Imagine pulling a foil-covered baking dish from the oven and being greeted by warm, caramelized aromas of roasted sweet potato and butternut squash, punctuated by the bright, tart-sweet perfume of a reduced cranberry-honey glaze. Each slice reveals soft, layered ribbons of orange and gold — tender sweet potato, buttery butternut, and delicate carrot — with pops of creamy feta and toasty walnuts. The first bite is both comforting and surprising: a gentle sweetness layered with savory, salty feta and a glossy finish of tangy-sweet glaze that balances the dish.

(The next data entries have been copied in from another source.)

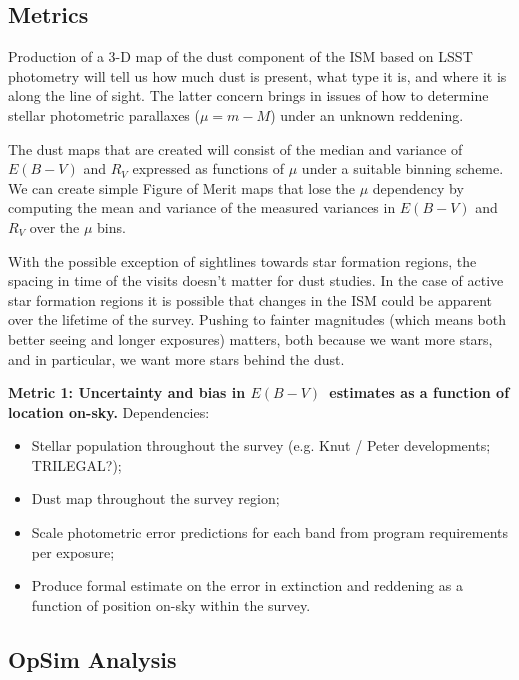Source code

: 
\subsection{Metrics}

\label{sec:\secname:metrics}

Production of a 3-D map of the dust component of the ISM based on LSST
photometry will tell us how much dust is present, what type it is, and
where it is along the line of sight.  The latter concern brings in
issues of how to determine stellar photometric parallaxes ($\mu =
m-M$) under an unknown reddening.

The dust maps that are created will consist of the median and variance
of $E(B-V)$ and $R_V$ expressed as functions of $\mu$ under a suitable
binning scheme. We can create simple Figure of Merit maps that lose
the $\mu$ dependency by computing the mean and variance of the
measured variances in $E(B-V)$ and $R_V$ over the $\mu$ bins.

With the possible exception of sightlines towards star formation
regions, the spacing in time of the visits doesn't matter for dust
studies. In the case of active star formation regions it is possible
that changes in the ISM could be apparent over the lifetime of the
survey.  Pushing to fainter magnitudes (which means both better seeing
and longer exposures) matters, both because we want more stars, and in
particular, we want more stars behind the dust.


{\bf Metric 1: Uncertainty and bias in $E(B-V)$~estimates as a
  function of location on-sky.} Dependencies:

\begin{itemize}
  \item Stellar population throughout the survey (e.g. Knut / Peter developments; TRILEGAL?);
    \item Dust map throughout the survey region;
    \item Scale photometric error predictions for each band from program requirements per exposure;
      \item Produce formal estimate on the error in extinction and reddening as a function of position on-sky within the survey.
\end{itemize}



\subsection{OpSim Analysis}
\label{sec:\secname:analysis}

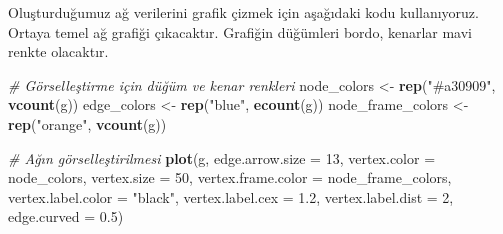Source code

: \documentclass[
]{article}
\newenvironment{Shaded}{\begin{snugshade}}{\end{snugshade}}
\newcommand{\AttributeTok}[1]{\textcolor[rgb]{0.13,0.29,0.53}{#1}}
\newcommand{\CommentTok}[1]{\textcolor[rgb]{0.56,0.35,0.01}{\textit{#1}}}
\newcommand{\ConstantTok}[1]{\textcolor[rgb]{0.56,0.35,0.01}{#1}}
\newcommand{\DecValTok}[1]{\textcolor[rgb]{0.00,0.00,0.81}{#1}}
\newcommand{\FloatTok}[1]{\textcolor[rgb]{0.00,0.00,0.81}{#1}}
\newcommand{\FunctionTok}[1]{\textcolor[rgb]{0.13,0.29,0.53}{\textbf{#1}}}
\newcommand{\NormalTok}[1]{#1}
\newcommand{\OtherTok}[1]{\textcolor[rgb]{0.56,0.35,0.01}{#1}}
\newcommand{\SpecialCharTok}[1]{\textcolor[rgb]{0.81,0.36,0.00}{\textbf{#1}}}
\newcommand{\StringTok}[1]{\textcolor[rgb]{0.31,0.60,0.02}{#1}}
\begin{document}
\begin{Shaded}
\end{Shaded}

Oluşturduğumuz ağ verilerini grafik çizmek için aşağıdaki kodu
kullanıyoruz. Ortaya temel ağ grafiği çıkacaktır. Grafiğin düğümleri
bordo, kenarlar mavi renkte olacaktır.

\begin{Shaded}
\begin{Highlighting}[]
\CommentTok{\# Görselleştirme için düğüm ve kenar renkleri}
\NormalTok{node\_colors }\OtherTok{\textless{}{-}} \FunctionTok{rep}\NormalTok{(}\StringTok{"\#a30909"}\NormalTok{, }\FunctionTok{vcount}\NormalTok{(g))  }
\NormalTok{edge\_colors }\OtherTok{\textless{}{-}} \FunctionTok{rep}\NormalTok{(}\StringTok{"blue"}\NormalTok{, }\FunctionTok{ecount}\NormalTok{(g))  }
\NormalTok{node\_frame\_colors }\OtherTok{\textless{}{-}} \FunctionTok{rep}\NormalTok{(}\StringTok{"orange"}\NormalTok{, }\FunctionTok{vcount}\NormalTok{(g))  }

\CommentTok{\# Ağın görselleştirilmesi}
\FunctionTok{plot}\NormalTok{(g, }\AttributeTok{edge.arrow.size =} \DecValTok{13}\NormalTok{, }\AttributeTok{vertex.color =}\NormalTok{ node\_colors, }\AttributeTok{vertex.size =} \DecValTok{50}\NormalTok{, }
     \AttributeTok{vertex.frame.color =}\NormalTok{ node\_frame\_colors, }\AttributeTok{vertex.label.color =} \StringTok{"black"}\NormalTok{, }
     \AttributeTok{vertex.label.cex =} \FloatTok{1.2}\NormalTok{, }\AttributeTok{vertex.label.dist =} \DecValTok{2}\NormalTok{, }\AttributeTok{edge.curved =} \FloatTok{0.5}\NormalTok{)}
\end{Highlighting}
\end{Shaded}
\end{document}
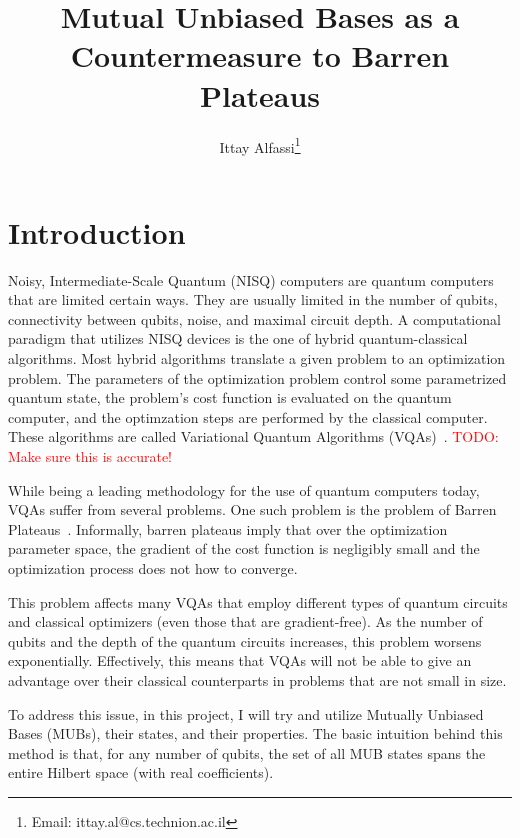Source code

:\documentclass[a4paper,12pt]{article}
\title{Mutual Unbiased Bases as a Countermeasure to Barren Plateaus}
\author{Ittay Alfassi\footnote{Email: ittay.al@cs.technion.ac.il}}
\newcommand{\mytodo}[1]{\textcolor{red}{TODO: #1}}
\begin{document}
\maketitle

\thispagestyle{fancy}

\tableofcontents

\section{Introduction}
Noisy, Intermediate-Scale Quantum (NISQ) computers are quantum computers that are limited certain ways. They are usually limited in the number of qubits, connectivity between qubits, noise, and maximal circuit depth.
A computational paradigm that utilizes NISQ devices is the one of hybrid quantum-classical algorithms.
Most hybrid algorithms translate a given problem to an optimization problem.
The parameters of the optimization problem control some parametrized quantum state, the problem's cost function is evaluated on the quantum computer, and the optimzation steps are performed by the classical computer. These algorithms are called Variational Quantum Algorithms (VQAs)~\cite{Cerezo2021}. \mytodo{Make sure this is accurate!}

While being a leading methodology for the use of quantum computers today, VQAs suffer from several problems. One such problem is the problem of Barren Plateaus~\cite{mcclean_barren_2018}. Informally, barren plateaus imply that over the optimization parameter space, the gradient of the cost function is negligibly small and the optimization process does not how to converge.

This problem affects many  VQAs that employ different types of quantum circuits and classical optimizers (even those that are gradient-free). As the number of qubits and the depth of the quantum circuits increases, this problem worsens exponentially.
Effectively, this means that VQAs will not be able to give an advantage over their classical counterparts in problems that are not small in size.

To address this issue, in this project, I will try and utilize Mutually Unbiased Bases (MUBs), their states, and their properties.
The basic intuition behind this method is that, for any number of qubits, the set of all MUB states spans the entire Hilbert space (with real coefficients).
\end{document}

This layered vegetable lasagna is perfect for crisp autumn dinners, holiday potlucks, or as a make-ahead centerpiece for a weekend brunch. It’s hearty enough to satisfy a crowd, elegant enough for a special occasion, and simple enough to be a weeknight showstopper when you want something seasonal and nourishing.

At a Glance

  • Prep Time: 20 minutes
  • Cook Time: 55 minutes (15–20 min roast + 40–45 min bake)
  • Total Time: 1 hour 15 minutes
  • Servings: 6
  • Difficulty Level: Medium

Nutrition Highlights

Estimated nutrition per serving (serves 6). Values are approximations based on standard serving sizes and USDA FoodData Central entries for each ingredient; individual values will vary with exact product brands and portion sizes.

  • Calories: ~270 kcal
  • Protein: ~6 g
  • Carbohydrates: ~27 g
  • Fat: ~15 g
  • Fiber: ~3 g
  • Sugars: ~12 g

Notes on sources: Macronutrient and calorie estimates were derived using nutrient profiles consistent with USDA FoodData Central. For personalized dietary advice or precise tracking, consider entering your exact ingredients and quantities into a nutrition calculator or consult a registered dietitian.

Why You’ll Love It

This recipe blends comforting, homey flavors with thoughtful contrasts: sweet roasted vegetables meet salty feta, crunchy toasted walnuts, and a glossy cranberry-honey-balsamic glaze. It’s particularly satisfying because:

  • Flavor & Texture: Layers of soft-roasted vegetables provide melt-in-your-mouth texture while feta and walnuts add savory and crunchy contrast.
  • Seasonal Appeal: The color palette and flavors evoke fall and winter holidays — perfect for festive dinners or cozy family gatherings.
  • Make-Ahead Friendly: Roast and assemble ahead of time, then bake before serving. Great for hosting without last-minute stress.
  • Balanced Indulgence: Uses wholesome vegetables and heart-healthy olive oil and nuts; the glaze brings sweetness in a controlled, elegant way.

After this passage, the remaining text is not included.